** Records for processing follows **

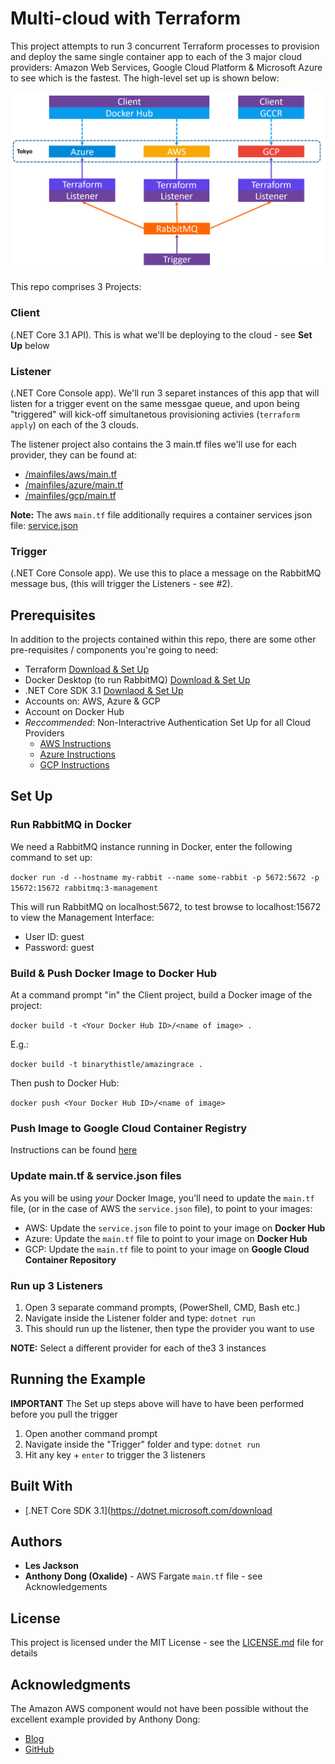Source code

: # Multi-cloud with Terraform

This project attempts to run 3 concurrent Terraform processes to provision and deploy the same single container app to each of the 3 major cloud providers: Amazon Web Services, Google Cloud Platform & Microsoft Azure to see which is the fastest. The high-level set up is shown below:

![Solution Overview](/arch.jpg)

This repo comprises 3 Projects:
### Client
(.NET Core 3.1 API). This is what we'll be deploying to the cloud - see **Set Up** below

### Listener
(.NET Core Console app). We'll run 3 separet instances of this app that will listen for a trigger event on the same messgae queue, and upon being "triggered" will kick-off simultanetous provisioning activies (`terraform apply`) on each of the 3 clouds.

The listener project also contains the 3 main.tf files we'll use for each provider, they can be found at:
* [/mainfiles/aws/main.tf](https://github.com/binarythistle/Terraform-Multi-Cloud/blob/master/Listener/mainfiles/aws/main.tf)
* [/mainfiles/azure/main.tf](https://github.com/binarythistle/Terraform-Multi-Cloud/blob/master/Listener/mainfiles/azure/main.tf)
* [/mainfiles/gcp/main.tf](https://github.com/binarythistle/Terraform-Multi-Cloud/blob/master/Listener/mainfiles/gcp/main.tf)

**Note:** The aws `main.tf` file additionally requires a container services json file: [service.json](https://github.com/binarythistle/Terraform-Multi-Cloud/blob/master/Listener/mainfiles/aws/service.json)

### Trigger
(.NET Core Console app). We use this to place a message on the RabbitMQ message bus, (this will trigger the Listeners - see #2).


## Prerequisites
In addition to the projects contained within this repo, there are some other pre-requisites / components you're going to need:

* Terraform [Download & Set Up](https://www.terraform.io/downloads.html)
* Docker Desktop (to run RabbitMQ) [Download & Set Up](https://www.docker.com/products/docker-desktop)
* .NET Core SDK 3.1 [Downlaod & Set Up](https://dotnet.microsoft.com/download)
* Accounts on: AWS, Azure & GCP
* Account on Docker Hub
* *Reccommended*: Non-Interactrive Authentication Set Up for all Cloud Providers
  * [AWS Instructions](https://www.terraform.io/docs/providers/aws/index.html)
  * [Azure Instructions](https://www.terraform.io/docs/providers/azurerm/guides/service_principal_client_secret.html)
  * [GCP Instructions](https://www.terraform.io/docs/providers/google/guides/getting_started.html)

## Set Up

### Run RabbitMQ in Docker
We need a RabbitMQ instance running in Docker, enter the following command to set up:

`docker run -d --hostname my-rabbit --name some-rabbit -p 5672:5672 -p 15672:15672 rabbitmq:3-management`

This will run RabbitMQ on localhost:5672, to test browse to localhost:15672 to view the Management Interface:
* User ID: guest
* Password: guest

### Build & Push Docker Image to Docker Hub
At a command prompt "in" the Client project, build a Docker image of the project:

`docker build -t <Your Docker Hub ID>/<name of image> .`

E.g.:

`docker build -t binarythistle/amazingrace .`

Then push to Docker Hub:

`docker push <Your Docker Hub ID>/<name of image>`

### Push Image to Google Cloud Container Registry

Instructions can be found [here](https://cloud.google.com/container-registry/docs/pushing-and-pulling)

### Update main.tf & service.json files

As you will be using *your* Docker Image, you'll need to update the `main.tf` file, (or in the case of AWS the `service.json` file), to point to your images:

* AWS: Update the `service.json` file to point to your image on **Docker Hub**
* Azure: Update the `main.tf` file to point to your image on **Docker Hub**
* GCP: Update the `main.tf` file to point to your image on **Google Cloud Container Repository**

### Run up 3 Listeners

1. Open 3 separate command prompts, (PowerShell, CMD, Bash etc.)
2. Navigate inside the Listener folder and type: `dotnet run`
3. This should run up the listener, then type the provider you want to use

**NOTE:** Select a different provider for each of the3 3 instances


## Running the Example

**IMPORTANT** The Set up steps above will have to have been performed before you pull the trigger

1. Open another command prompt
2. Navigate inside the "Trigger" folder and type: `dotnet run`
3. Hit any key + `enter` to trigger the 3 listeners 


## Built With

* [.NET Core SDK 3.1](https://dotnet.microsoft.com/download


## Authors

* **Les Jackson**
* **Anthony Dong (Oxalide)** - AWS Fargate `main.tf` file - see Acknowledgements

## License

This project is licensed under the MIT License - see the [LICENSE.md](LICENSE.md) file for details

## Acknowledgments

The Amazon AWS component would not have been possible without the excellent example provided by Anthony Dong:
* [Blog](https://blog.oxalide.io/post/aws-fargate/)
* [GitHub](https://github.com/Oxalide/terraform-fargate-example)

** End of Records for processing **
** Records for processing follows **

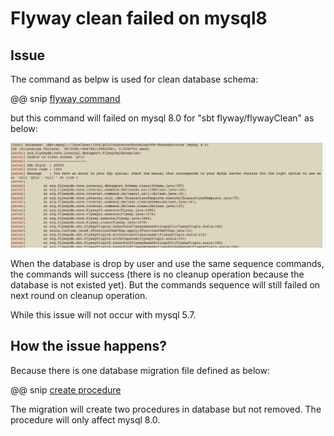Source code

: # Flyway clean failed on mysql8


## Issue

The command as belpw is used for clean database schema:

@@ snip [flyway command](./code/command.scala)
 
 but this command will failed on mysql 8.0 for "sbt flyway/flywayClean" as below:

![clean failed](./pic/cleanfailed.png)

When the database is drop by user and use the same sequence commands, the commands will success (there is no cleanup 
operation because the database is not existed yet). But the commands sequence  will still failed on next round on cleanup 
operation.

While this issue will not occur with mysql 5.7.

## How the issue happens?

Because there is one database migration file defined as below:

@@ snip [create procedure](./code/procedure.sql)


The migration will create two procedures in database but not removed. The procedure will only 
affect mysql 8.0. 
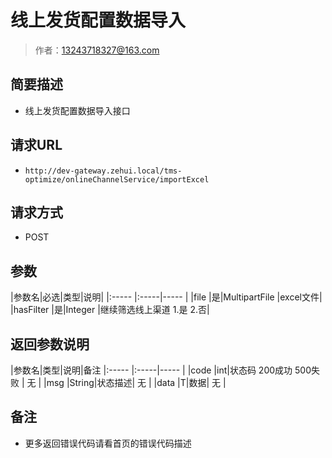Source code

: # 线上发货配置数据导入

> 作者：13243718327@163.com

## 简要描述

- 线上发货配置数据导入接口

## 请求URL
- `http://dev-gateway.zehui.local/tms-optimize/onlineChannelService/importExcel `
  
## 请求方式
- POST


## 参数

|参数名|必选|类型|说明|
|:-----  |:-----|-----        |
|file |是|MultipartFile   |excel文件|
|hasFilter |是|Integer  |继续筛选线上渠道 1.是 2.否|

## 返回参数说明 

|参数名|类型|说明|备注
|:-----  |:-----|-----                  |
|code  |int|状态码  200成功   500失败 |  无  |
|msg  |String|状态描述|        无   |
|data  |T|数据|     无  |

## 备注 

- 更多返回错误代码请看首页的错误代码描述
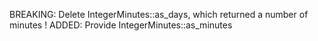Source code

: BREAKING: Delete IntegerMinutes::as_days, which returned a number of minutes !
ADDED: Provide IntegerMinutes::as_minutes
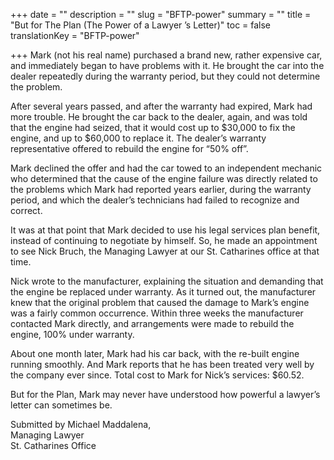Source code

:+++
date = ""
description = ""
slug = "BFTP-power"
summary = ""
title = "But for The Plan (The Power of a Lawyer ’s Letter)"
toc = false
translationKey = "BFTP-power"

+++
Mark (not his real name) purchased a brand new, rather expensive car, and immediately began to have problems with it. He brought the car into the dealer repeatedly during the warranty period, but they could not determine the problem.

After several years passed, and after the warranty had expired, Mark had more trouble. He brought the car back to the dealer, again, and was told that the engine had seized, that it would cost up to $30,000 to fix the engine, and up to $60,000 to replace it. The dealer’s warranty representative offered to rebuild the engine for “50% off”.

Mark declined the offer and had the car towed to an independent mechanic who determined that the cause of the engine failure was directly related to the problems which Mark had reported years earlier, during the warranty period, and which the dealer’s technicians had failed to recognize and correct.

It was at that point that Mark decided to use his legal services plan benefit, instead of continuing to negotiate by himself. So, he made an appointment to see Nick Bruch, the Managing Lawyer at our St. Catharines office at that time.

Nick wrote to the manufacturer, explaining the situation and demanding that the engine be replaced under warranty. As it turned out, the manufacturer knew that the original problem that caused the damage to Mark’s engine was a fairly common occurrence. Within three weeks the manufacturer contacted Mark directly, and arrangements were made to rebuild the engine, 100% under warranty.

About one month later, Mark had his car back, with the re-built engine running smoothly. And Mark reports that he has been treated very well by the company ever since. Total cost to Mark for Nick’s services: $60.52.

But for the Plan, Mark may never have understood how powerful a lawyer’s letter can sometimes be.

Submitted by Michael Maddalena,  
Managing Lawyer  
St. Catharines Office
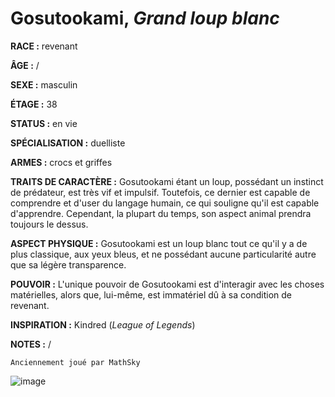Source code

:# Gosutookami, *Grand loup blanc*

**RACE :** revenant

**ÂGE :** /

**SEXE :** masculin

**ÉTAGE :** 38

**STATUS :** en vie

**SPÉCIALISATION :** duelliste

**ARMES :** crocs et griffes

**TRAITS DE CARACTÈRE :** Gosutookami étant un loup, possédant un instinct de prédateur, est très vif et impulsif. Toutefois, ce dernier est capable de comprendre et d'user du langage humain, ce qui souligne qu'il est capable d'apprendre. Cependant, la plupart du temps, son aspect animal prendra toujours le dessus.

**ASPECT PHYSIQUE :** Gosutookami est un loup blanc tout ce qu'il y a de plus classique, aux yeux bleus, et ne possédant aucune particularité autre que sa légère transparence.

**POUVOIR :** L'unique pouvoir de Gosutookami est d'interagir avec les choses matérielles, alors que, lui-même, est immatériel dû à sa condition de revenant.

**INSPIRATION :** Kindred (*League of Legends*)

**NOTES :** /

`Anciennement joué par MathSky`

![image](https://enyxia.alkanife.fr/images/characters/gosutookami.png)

** End of Records for processing **

What is required:
Look through the entries above, and wherever a line holds the word "dotnet", copy it.

Answer section:
* .NET Core SDK 3.1 [Downlaod & Set Up](https://dotnet.microsoft.com/download)
2. Navigate inside the Listener folder and type: `dotnet run`
2. Navigate inside the "Trigger" folder and type: `dotnet run`
* [.NET Core SDK 3.1](https://dotnet.microsoft.com/download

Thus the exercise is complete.